The coyote is a highly adaptable canid that has successfully expanded its range across North America, thriving as both a predator and an opportunistic scavenger. The question of how much weight this animal can move is complex because the coyote rarely lifts heavy objects. Instead, their methods of transporting food involve pulling and dragging, leveraging their unique physical structure to move surprisingly large amounts of mass. The limits of their strength result from their evolutionary specialization for endurance and rapid consumption.
Coyote Physical Profile and Strength
The coyote’s physical build is optimized for speed, stamina, and efficient hunting of smaller prey. An average adult coyote weighs between 20 and 45 pounds. The muscle structure in their limbs and back is built for loping over long distances and delivering quick bursts of energy, not for the vertical lift required for carrying heavy loads.
The skull and jaw structure support their feeding strategy, featuring a bite force effective for their typical diet. This jaw strength is designed for slicing and tearing, allowing them to rapidly dismember and consume a carcass. The animal’s anatomical design favors the swift movement of smaller pieces over the heavy transport of a whole animal.
Differentiating Carrying, Dragging, and Caching
Coyotes employ three distinct methods for moving food, dictated by the size of the item. Carrying involves lifting an object completely off the ground and is limited to small prey like rodents, rabbits, or birds. This method is the least common for moving significant weight, as the coyote’s low-slung body is not built for bearing heavy loads vertically.
The primary method for moving larger kills is dragging, which utilizes powerful neck, shoulder, and chest muscles to haul a carcass along the ground. Their low center of gravity allows them to apply full body weight and strength parallel to the ground, maximizing the force exerted. This is an efficient way to move a heavy food source a short distance to safety or a hidden spot.

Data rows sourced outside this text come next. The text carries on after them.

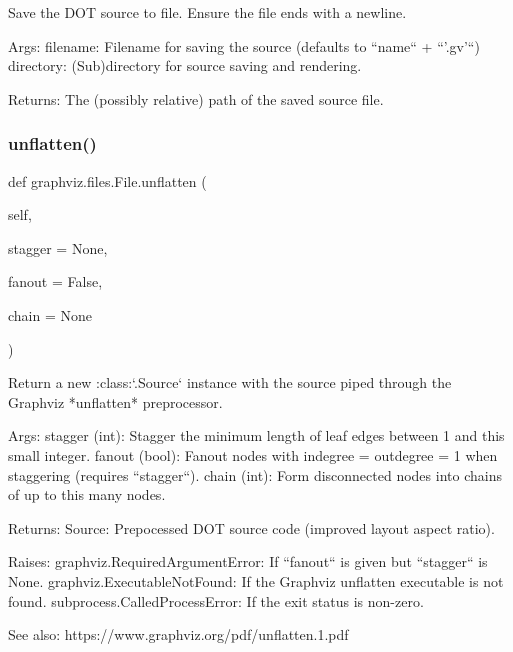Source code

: \begin{DoxyVerb}Save the DOT source to file. Ensure the file ends with a newline.

Args:
    filename: Filename for saving the source (defaults to ``name`` + ``'.gv'``)
    directory: (Sub)directory for source saving and rendering.

Returns:
    The (possibly relative) path of the saved source file.
\end{DoxyVerb}
 \mbox{\label{classgraphviz_1_1files_1_1File_adbb901a504e9b3cd76b5b24bb10fc394}} 
\subsubsection{\texorpdfstring{unflatten()}{unflatten()}}
{\footnotesize\ttfamily def graphviz.\+files.\+File.\+unflatten (\begin{DoxyParamCaption}\item[{}]{self,  }\item[{}]{stagger = {\ttfamily None},  }\item[{}]{fanout = {\ttfamily False},  }\item[{}]{chain = {\ttfamily None} }\end{DoxyParamCaption})}

\begin{DoxyVerb}Return a new :class:`.Source` instance with the source piped through the Graphviz *unflatten* preprocessor.

Args:
    stagger (int): Stagger the minimum length of leaf edges between 1 and this small integer.
    fanout (bool): Fanout nodes with indegree = outdegree = 1 when staggering (requires ``stagger``).
    chain (int): Form disconnected nodes into chains of up to this many nodes.

Returns:
    Source: Prepocessed DOT source code (improved layout aspect ratio).

Raises:
    graphviz.RequiredArgumentError: If ``fanout`` is given but ``stagger`` is None.
    graphviz.ExecutableNotFound: If the Graphviz unflatten executable is not found.
    subprocess.CalledProcessError: If the exit status is non-zero.

See also:
    https://www.graphviz.org/pdf/unflatten.1.pdf
\end{DoxyVerb}
 \mbox{\label{classgraphviz_1_1files_1_1File_a5595a991fd13abf5bcb6188f81ac5abd}} 
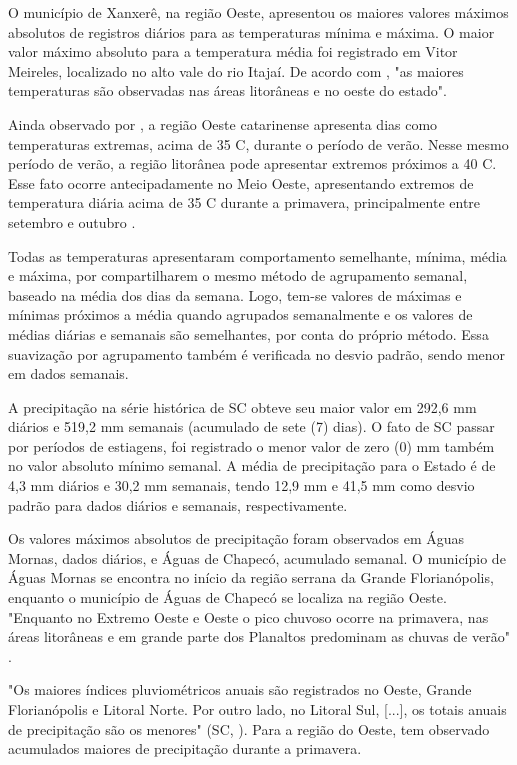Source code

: \indent O município de Xanxerê, na região Oeste, apresentou os maiores valores máximos absolutos de registros diários para as temperaturas mínima e máxima. O maior valor máximo absoluto para a temperatura média foi registrado em Vitor Meireles, localizado no alto vale do rio Itajaí. De acordo com , "as maiores temperaturas são observadas nas áreas litorâneas e no oeste do estado".

\indent Ainda observado por , a região Oeste catarinense apresenta dias como temperaturas extremas, acima de 35 C, durante o período de verão. Nesse mesmo período de verão, a região litorânea pode apresentar extremos próximos a 40 C. Esse fato ocorre antecipadamente no Meio Oeste, apresentando extremos de temperatura diária acima de 35 C durante a primavera, principalmente entre setembro e outubro \cite{Guerra2023Regionalizacao}.

\indent Todas as temperaturas apresentaram comportamento semelhante, mínima, média e máxima, por compartilharem o mesmo método de agrupamento semanal, baseado na média dos dias da semana. Logo, tem-se valores de máximas e mínimas próximos a média quando agrupados semanalmente e os valores de médias diárias e semanais são semelhantes, por conta do próprio método. Essa suavização por agrupamento também é verificada no desvio padrão, sendo menor em dados semanais. 

\indent A precipitação na série histórica de \acrlong{SC} obteve seu maior valor em 292,6 mm diários e 519,2 mm semanais (acumulado de sete (7) dias). O fato de  \acrlong{SC} passar por períodos de estiagens, foi registrado o menor valor de zero (0) mm também no valor absoluto mínimo semanal. A média de precipitação para o Estado é de 4,3 mm diários e 30,2 mm semanais, tendo 12,9 mm e 41,5 mm como desvio padrão para dados diários e semanais, respectivamente.

\indent Os valores máximos absolutos de precipitação foram observados em Águas Mornas, dados diários, e Águas de Chapecó, acumulado semanal. O município de Águas Mornas se encontra no início da região serrana da Grande Florianópolis, enquanto o município de Águas de Chapecó se localiza na região Oeste. "Enquanto no Extremo Oeste e Oeste o pico chuvoso ocorre na primavera, nas áreas litorâneas e em grande parte dos Planaltos predominam as chuvas de verão" \cite{Guerra2023Regionalizacao}.

\indent "Os maiores índices pluviométricos anuais são registrados no Oeste, Grande Florianópolis e Litoral Norte. Por outro lado, no Litoral Sul, [...], os totais anuais de precipitação são os menores" (\acrlong{SC}, \citeyear{AtlasSCnatureza}). Para a região do Oeste, \cite{Guerra2023Regionalizacao} tem observado acumulados maiores de precipitação durante a primavera.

The final transport behavior is caching, the act of moving food a short distance before burying it for later consumption. This behavior is a direct response to a food surplus, requiring the coyote to drag or carry the item just far enough to prevent immediate detection by scavengers. The food is then consumed in small portions over time.
Observed Limits of Transported Weight
When observing a coyote’s true strength, the focus must be on the weight they can drag rather than the weight they can carry. Ecological studies have analyzed the relationship between a coyote’s body weight and the size of the prey they select. Research indicates that coyotes actively select and consume prey that yields a predator-to-preferred prey mass ratio of approximately 1:2.
This means a coyote weighing 30 pounds is capable of preying on and moving a kill weighing up to 60 pounds. This ratio reflects a practical and sustained ability to process a food source significantly heavier than themselves. For instance, a small group of coyotes can successfully kill and move parts of a deer, which typically weighs 100 to 200 pounds, by dragging the carcass or tearing off large sections of flesh.
The maximum weight they can move is not a fixed number but is proportional to the individual animal’s size and the number of animals working together. The physical limit is less about raw lifting strength and more about the friction between the dragged object and the terrain, demonstrating their specialized strength for horizontal pulling.